**To do:** Return a verbatim reproduction of each line, starting at the line with "# CPU Flash Programer" and ending at the last line of the listing below.

**Material for this exercise:**
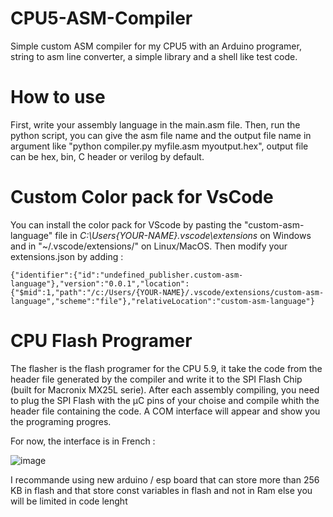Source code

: # CPU5-ASM-Compiler
Simple custom ASM compiler for my CPU5 with an Arduino programer, string to asm line converter, a simple library and a shell like test code.

# How to use
First, write your assembly language in the main.asm file.
Then, run the python script, you can give the asm file name and the output file name in argument like "python compiler.py myfile.asm myoutput.hex", output file can be hex, bin, C header or verilog by default.

# Custom Color pack for VsCode
You can install the color pack for VScode by pasting the "custom-asm-language" file in *C:\Users\{YOUR-NAME}\.vscode\extensions* on Windows and in "~/.vscode/extensions/" on Linux/MacOS.
Then modify your extensions.json by adding : 
```
{"identifier":{"id":"undefined_publisher.custom-asm-language"},"version":"0.0.1","location":{"$mid":1,"path":"/c:/Users/{YOUR-NAME}/.vscode/extensions/custom-asm-language","scheme":"file"},"relativeLocation":"custom-asm-language"}
```
# CPU Flash Programer
The flasher is the flash programer for the CPU 5.9, it take the code from the header file generated by the compiler and write it to the SPI Flash Chip (built for Macronix MX25L serie).
After each assembly compiling, you need to plug the SPI Flash with the µC pins of your choise and compile whith the header file containing the code. A COM interface will appear and show you the programing progres.

For now, the interface is in French : 

![image](https://github.com/user-attachments/assets/63037605-2575-4efe-8891-9243dfc5fdad)

I recommande using new arduino / esp board that can store more than 256 KB in flash and that store const variables in flash and not in Ram else you will be limited in code lenght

**Answer section:**
# CPU Flash Programer
The flasher is the flash programer for the CPU 5.9, it take the code from the header file generated by the compiler and write it to the SPI Flash Chip (built for Macronix MX25L serie).
After each assembly compiling, you need to plug the SPI Flash with the µC pins of your choise and compile whith the header file containing the code. A COM interface will appear and show you the programing progres.

For now, the interface is in French : 

![image](https://github.com/user-attachments/assets/63037605-2575-4efe-8891-9243dfc5fdad)

I recommande using new arduino / esp board that can store more than 256 KB in flash and that store const variables in flash and not in Ram else you will be limited in code lenght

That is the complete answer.